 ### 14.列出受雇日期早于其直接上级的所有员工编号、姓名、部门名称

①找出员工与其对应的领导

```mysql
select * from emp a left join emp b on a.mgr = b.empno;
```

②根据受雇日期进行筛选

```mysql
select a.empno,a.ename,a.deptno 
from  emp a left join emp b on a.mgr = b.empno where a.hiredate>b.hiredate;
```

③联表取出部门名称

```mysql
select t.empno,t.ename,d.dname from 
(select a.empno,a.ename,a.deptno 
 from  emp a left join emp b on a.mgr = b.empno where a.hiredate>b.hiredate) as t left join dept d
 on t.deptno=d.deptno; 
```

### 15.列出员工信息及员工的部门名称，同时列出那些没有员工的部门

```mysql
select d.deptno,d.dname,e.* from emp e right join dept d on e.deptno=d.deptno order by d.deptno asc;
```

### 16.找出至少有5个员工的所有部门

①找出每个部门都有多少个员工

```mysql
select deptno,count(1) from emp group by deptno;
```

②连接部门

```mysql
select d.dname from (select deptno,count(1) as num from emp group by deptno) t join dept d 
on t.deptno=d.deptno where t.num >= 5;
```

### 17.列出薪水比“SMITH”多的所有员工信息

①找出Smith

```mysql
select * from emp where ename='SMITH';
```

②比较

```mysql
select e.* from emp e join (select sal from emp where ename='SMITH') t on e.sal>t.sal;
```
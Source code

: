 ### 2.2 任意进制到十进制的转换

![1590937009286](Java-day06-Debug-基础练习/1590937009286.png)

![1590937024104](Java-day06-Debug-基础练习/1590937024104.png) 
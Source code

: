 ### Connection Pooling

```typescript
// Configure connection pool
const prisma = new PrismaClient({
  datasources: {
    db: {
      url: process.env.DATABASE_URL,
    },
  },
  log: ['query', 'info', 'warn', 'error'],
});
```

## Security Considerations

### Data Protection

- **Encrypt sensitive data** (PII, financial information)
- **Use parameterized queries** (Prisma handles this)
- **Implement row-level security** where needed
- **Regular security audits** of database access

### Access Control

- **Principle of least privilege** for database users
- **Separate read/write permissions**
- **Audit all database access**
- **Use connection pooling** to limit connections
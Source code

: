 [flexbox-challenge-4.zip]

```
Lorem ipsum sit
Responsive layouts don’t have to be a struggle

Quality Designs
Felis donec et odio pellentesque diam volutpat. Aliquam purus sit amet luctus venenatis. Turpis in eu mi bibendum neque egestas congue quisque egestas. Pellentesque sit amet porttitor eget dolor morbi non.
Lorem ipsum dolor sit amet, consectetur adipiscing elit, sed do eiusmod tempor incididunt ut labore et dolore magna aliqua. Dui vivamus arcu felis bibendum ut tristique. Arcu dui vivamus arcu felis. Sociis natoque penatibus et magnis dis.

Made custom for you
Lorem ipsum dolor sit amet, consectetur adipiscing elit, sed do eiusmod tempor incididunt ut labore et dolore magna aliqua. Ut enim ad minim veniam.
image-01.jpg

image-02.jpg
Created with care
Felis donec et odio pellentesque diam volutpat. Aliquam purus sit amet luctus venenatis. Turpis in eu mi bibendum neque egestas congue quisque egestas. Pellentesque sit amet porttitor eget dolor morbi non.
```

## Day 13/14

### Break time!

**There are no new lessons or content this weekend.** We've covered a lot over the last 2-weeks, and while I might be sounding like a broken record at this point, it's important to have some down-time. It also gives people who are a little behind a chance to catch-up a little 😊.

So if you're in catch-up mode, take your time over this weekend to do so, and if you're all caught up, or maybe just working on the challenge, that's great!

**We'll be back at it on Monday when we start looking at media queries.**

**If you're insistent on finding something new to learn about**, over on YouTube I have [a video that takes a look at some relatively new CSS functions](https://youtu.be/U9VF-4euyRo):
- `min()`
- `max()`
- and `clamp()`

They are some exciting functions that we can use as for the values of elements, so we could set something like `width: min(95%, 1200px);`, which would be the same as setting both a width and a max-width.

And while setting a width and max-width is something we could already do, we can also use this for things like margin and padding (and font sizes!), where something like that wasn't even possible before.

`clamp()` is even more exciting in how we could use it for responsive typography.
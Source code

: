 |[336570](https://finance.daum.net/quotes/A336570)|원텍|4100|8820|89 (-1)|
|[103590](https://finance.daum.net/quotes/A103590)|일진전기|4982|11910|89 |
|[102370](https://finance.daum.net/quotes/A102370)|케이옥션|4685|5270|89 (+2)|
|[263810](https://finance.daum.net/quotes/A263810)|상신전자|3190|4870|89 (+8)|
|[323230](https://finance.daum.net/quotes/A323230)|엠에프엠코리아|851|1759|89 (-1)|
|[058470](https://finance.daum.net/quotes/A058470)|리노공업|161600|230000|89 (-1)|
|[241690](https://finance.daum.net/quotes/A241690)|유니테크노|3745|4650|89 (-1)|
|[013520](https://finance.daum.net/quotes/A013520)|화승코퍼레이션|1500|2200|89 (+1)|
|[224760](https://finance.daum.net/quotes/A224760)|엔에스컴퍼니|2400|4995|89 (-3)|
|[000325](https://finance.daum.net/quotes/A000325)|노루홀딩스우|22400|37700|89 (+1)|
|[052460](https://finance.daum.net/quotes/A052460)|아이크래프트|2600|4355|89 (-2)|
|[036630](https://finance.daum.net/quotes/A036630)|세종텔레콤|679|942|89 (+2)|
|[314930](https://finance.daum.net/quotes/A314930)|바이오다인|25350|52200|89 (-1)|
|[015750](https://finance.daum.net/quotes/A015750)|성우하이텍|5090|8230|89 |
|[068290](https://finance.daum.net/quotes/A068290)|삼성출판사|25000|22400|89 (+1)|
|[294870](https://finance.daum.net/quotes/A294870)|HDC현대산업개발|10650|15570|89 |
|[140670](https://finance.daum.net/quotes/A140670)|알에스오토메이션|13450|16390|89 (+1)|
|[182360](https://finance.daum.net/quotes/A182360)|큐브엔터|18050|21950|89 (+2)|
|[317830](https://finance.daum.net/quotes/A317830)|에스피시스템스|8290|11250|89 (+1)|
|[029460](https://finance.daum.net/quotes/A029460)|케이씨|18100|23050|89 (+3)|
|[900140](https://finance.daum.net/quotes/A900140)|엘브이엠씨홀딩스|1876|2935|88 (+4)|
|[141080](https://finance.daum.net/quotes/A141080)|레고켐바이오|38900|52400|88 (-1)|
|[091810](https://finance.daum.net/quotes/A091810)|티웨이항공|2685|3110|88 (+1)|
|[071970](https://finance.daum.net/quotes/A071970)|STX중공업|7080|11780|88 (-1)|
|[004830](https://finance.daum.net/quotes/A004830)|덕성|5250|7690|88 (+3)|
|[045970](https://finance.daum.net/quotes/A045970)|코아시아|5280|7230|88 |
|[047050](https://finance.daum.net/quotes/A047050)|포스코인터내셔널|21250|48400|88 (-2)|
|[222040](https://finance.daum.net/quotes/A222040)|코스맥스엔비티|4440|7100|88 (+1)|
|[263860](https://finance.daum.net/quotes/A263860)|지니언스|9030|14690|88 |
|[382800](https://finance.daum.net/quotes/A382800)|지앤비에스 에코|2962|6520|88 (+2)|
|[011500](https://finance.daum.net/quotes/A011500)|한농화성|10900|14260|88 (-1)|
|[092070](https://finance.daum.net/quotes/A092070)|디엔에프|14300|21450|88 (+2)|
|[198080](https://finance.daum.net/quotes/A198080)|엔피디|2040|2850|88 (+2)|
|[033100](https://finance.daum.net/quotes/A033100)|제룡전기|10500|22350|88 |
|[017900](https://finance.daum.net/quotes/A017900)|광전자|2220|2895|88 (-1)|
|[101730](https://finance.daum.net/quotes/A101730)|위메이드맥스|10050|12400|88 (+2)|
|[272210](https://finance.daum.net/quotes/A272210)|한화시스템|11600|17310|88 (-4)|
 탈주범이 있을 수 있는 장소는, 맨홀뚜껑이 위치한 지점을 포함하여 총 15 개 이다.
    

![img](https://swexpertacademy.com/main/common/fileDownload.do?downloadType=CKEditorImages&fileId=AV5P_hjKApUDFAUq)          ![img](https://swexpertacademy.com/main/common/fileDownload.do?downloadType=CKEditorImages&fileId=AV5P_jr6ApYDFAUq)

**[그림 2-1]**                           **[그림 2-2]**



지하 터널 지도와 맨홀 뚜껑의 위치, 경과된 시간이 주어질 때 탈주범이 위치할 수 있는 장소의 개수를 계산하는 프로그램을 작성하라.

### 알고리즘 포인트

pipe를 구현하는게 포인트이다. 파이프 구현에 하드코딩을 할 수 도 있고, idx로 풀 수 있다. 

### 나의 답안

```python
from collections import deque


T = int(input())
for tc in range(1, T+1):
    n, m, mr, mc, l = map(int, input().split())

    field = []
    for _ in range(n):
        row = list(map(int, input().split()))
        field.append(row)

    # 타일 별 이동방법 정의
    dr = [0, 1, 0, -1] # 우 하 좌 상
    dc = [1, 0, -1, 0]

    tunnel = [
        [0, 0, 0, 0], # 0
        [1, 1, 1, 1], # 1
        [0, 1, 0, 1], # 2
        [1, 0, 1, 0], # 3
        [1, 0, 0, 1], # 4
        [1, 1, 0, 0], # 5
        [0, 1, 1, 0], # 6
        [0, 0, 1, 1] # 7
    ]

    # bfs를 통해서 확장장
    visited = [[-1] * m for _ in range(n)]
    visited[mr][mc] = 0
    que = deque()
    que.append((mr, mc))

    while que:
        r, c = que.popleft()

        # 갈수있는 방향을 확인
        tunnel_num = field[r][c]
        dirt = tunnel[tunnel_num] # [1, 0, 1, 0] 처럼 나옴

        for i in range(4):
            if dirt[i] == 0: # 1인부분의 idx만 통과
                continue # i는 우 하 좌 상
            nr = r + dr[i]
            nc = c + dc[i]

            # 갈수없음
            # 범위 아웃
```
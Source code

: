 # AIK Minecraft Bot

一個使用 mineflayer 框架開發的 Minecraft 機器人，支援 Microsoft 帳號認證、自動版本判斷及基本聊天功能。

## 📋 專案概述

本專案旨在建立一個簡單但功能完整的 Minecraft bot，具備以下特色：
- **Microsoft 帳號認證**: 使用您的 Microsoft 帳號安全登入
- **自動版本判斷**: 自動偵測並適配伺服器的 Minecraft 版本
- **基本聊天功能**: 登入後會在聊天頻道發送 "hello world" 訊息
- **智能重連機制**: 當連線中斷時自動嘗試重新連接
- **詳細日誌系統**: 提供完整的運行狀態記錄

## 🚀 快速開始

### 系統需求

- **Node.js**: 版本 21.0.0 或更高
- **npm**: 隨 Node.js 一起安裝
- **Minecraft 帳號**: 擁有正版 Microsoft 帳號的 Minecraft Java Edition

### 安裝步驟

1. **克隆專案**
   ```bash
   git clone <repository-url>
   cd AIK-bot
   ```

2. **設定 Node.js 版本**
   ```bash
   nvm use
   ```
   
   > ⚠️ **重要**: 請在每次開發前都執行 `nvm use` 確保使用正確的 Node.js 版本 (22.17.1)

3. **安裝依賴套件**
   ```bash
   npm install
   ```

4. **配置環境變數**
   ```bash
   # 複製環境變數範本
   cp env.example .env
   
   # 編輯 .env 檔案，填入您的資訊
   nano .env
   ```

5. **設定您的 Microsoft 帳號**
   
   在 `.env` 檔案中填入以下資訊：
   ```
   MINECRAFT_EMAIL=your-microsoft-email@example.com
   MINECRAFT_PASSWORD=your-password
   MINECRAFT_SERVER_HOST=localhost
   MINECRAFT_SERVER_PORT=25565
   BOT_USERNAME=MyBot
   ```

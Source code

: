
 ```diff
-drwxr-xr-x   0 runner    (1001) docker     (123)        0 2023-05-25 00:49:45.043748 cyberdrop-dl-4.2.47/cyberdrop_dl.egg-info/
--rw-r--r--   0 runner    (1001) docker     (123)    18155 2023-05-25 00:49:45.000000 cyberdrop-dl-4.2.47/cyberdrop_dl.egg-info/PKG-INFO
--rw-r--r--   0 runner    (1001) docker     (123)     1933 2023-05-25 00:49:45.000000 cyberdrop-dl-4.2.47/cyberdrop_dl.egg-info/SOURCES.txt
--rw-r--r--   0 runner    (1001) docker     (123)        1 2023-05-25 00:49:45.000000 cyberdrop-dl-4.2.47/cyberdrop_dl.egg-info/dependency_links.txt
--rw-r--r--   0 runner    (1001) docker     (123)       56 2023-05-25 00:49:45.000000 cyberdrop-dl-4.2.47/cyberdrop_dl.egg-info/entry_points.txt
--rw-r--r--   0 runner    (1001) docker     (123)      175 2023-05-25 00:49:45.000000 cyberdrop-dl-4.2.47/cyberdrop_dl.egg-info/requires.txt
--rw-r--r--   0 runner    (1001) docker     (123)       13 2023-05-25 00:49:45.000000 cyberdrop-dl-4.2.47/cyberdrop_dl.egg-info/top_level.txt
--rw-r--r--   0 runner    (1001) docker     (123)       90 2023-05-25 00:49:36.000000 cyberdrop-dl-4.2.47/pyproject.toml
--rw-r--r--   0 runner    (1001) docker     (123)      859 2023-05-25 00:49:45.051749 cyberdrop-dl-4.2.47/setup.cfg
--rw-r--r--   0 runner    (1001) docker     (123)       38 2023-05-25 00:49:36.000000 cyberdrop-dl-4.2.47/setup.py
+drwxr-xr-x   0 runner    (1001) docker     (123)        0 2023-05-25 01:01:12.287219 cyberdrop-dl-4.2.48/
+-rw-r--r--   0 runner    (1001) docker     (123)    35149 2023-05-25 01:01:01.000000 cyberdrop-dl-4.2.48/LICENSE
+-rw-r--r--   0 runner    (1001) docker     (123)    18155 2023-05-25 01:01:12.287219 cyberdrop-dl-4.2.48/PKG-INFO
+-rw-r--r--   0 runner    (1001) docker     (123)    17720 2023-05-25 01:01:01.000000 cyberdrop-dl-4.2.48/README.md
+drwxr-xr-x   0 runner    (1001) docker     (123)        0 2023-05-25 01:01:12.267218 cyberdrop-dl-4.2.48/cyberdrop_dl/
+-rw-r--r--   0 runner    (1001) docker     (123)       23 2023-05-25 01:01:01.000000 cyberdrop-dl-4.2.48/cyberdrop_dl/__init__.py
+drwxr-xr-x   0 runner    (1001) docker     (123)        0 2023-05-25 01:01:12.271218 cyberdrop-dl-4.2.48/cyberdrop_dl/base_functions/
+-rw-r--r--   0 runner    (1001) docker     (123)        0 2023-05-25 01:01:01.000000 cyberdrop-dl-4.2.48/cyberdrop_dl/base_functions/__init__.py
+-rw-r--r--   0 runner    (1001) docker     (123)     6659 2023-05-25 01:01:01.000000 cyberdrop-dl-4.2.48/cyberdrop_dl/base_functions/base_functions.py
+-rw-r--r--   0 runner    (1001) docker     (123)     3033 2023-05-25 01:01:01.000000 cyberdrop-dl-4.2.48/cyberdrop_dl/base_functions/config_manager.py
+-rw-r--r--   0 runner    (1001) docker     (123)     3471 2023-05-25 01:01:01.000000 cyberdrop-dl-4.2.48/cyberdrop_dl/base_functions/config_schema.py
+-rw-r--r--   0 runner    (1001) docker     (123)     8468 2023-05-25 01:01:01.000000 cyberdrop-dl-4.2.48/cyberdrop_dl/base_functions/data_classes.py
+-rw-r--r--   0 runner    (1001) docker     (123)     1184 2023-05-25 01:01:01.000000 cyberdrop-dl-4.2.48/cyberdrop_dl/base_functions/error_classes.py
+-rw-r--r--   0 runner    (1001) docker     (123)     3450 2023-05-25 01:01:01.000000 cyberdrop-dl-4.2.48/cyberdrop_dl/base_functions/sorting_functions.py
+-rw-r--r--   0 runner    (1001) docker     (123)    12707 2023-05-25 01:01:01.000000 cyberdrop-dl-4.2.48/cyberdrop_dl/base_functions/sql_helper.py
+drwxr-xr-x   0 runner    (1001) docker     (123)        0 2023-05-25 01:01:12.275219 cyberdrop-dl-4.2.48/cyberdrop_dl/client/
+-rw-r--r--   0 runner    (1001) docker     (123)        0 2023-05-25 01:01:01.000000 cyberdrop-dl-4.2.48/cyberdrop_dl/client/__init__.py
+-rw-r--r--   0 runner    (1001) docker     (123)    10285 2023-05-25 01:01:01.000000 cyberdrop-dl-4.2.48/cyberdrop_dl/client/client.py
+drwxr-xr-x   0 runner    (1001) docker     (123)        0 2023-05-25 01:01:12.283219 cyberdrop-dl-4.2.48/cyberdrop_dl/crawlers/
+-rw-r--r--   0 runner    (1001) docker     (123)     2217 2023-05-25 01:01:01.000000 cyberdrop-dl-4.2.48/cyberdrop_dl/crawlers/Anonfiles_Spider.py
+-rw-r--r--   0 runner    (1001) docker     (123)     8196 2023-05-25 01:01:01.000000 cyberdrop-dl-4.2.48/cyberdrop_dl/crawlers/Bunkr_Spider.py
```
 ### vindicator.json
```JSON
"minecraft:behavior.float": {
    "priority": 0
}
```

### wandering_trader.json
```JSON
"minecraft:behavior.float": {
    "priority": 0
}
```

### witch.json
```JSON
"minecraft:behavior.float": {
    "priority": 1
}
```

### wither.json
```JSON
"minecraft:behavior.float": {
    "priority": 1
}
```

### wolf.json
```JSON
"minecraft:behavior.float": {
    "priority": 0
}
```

--------

▶ [What you are asked to do]: Which of the lines above carry the string "that"? Pick them out and copy them.

▶ [Solved problem]:
So if you're in catch-up mode, take your time over this weekend to do so, and if you're all caught up, or maybe just working on the challenge, that's great!
**If you're insistent on finding something new to learn about**, over on YouTube I have [a video that takes a look at some relatively new CSS functions](https://youtu.be/U9VF-4euyRo):
They are some exciting functions that we can use as for the values of elements, so we could set something like `width: min(95%, 1200px);`, which would be the same as setting both a width and a max-width.
And while setting a width and max-width is something we could already do, we can also use this for things like margin and padding (and font sizes!), where something like that wasn't even possible before.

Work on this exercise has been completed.